====== SUPPLIED RECORDS
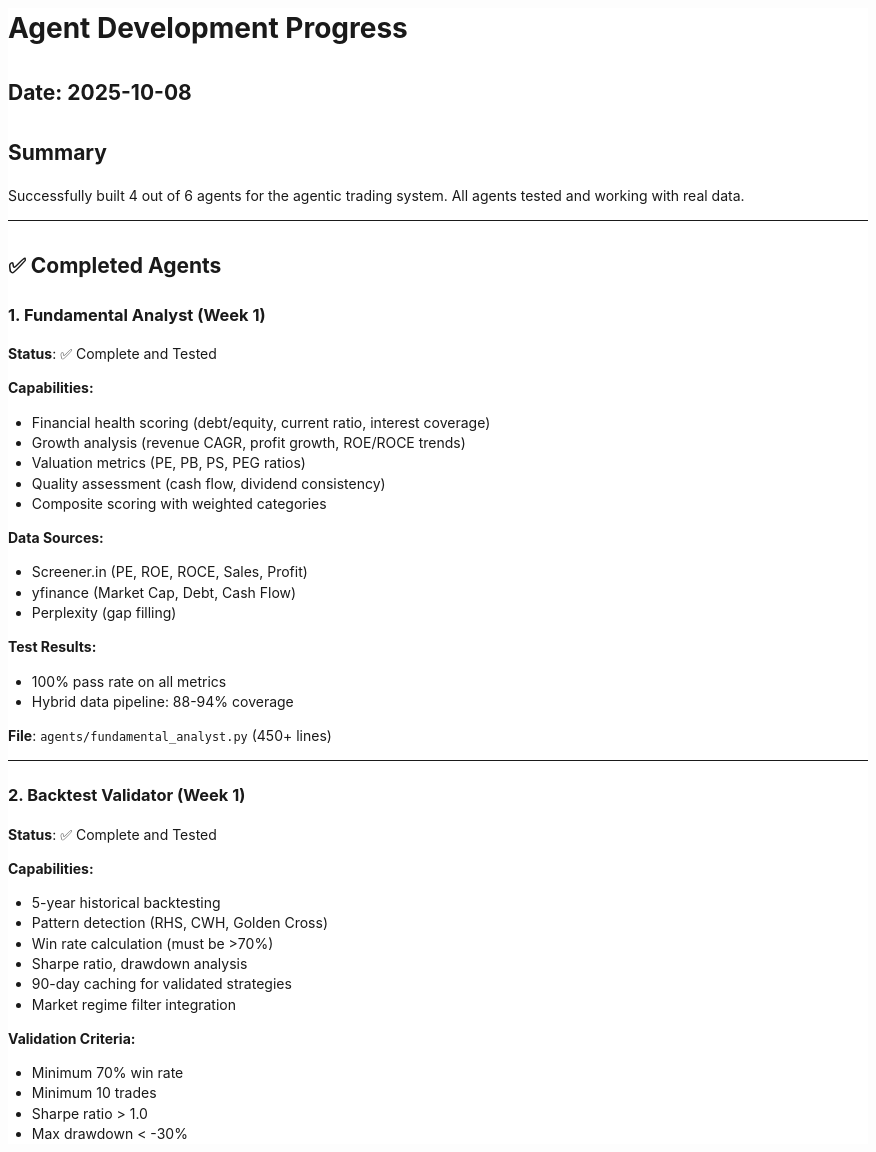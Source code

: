 # Agent Development Progress

## Date: 2025-10-08

## Summary

Successfully built 4 out of 6 agents for the agentic trading system. All agents tested and working with real data.

---

## ✅ Completed Agents

### 1. Fundamental Analyst (Week 1)
**Status**: ✅ Complete and Tested

**Capabilities:**
- Financial health scoring (debt/equity, current ratio, interest coverage)
- Growth analysis (revenue CAGR, profit growth, ROE/ROCE trends)
- Valuation metrics (PE, PB, PS, PEG ratios)
- Quality assessment (cash flow, dividend consistency)
- Composite scoring with weighted categories

**Data Sources:**
- Screener.in (PE, ROE, ROCE, Sales, Profit)
- yfinance (Market Cap, Debt, Cash Flow)
- Perplexity (gap filling)

**Test Results:**
- 100% pass rate on all metrics
- Hybrid data pipeline: 88-94% coverage

**File**: `agents/fundamental_analyst.py` (450+ lines)

---

### 2. Backtest Validator (Week 1)
**Status**: ✅ Complete and Tested

**Capabilities:**
- 5-year historical backtesting
- Pattern detection (RHS, CWH, Golden Cross)
- Win rate calculation (must be >70%)
- Sharpe ratio, drawdown analysis
- 90-day caching for validated strategies
- Market regime filter integration

**Validation Criteria:**
- Minimum 70% win rate
- Minimum 10 trades
- Sharpe ratio > 1.0
- Max drawdown < -30%
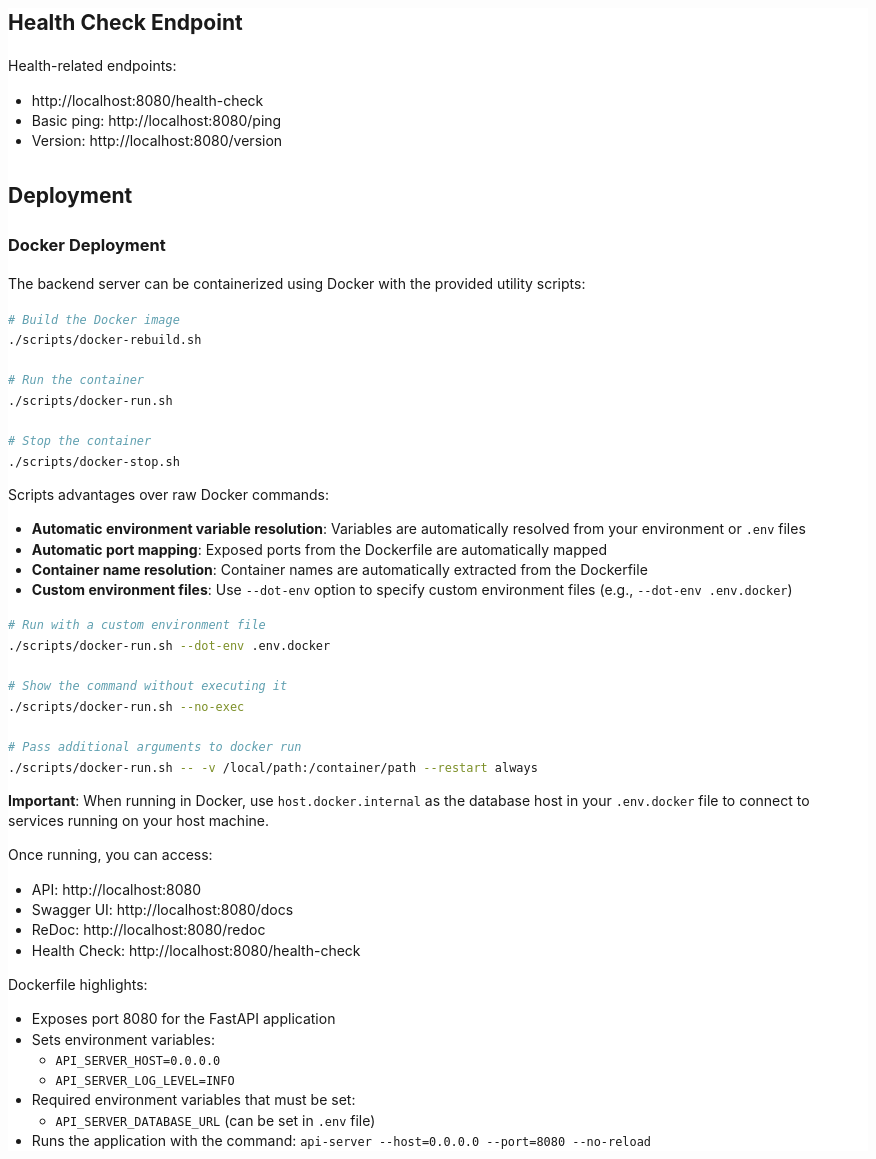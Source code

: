 ## Health Check Endpoint

Health-related endpoints:
- http://localhost:8080/health-check
- Basic ping: http://localhost:8080/ping
- Version: http://localhost:8080/version

## Deployment

### Docker Deployment

The backend server can be containerized using Docker with the provided utility scripts:

```bash
# Build the Docker image
./scripts/docker-rebuild.sh

# Run the container
./scripts/docker-run.sh

# Stop the container
./scripts/docker-stop.sh
```

Scripts advantages over raw Docker commands:

- **Automatic environment variable resolution**: Variables are automatically resolved from your environment or `.env` files
- **Automatic port mapping**: Exposed ports from the Dockerfile are automatically mapped
- **Container name resolution**: Container names are automatically extracted from the Dockerfile
- **Custom environment files**: Use `--dot-env` option to specify custom environment files (e.g., `--dot-env .env.docker`)

```bash
# Run with a custom environment file
./scripts/docker-run.sh --dot-env .env.docker

# Show the command without executing it
./scripts/docker-run.sh --no-exec

# Pass additional arguments to docker run
./scripts/docker-run.sh -- -v /local/path:/container/path --restart always
```

**Important**: When running in Docker, use `host.docker.internal` as the database host in your `.env.docker` file to connect to services running on your host machine.

Once running, you can access:
- API: http://localhost:8080
- Swagger UI: http://localhost:8080/docs
- ReDoc: http://localhost:8080/redoc
- Health Check: http://localhost:8080/health-check

Dockerfile highlights:
- Exposes port 8080 for the FastAPI application
- Sets environment variables:
  - `API_SERVER_HOST=0.0.0.0`
  - `API_SERVER_LOG_LEVEL=INFO`
- Required environment variables that must be set:
  - `API_SERVER_DATABASE_URL` (can be set in `.env` file)
- Runs the application with the command: `api-server --host=0.0.0.0 --port=8080 --no-reload`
============
Search the entries for the word "Week" and copy every line that holds it.

EXERCISE ANSWER:
### 1. Fundamental Analyst (Week 1)
### 2. Backtest Validator (Week 1)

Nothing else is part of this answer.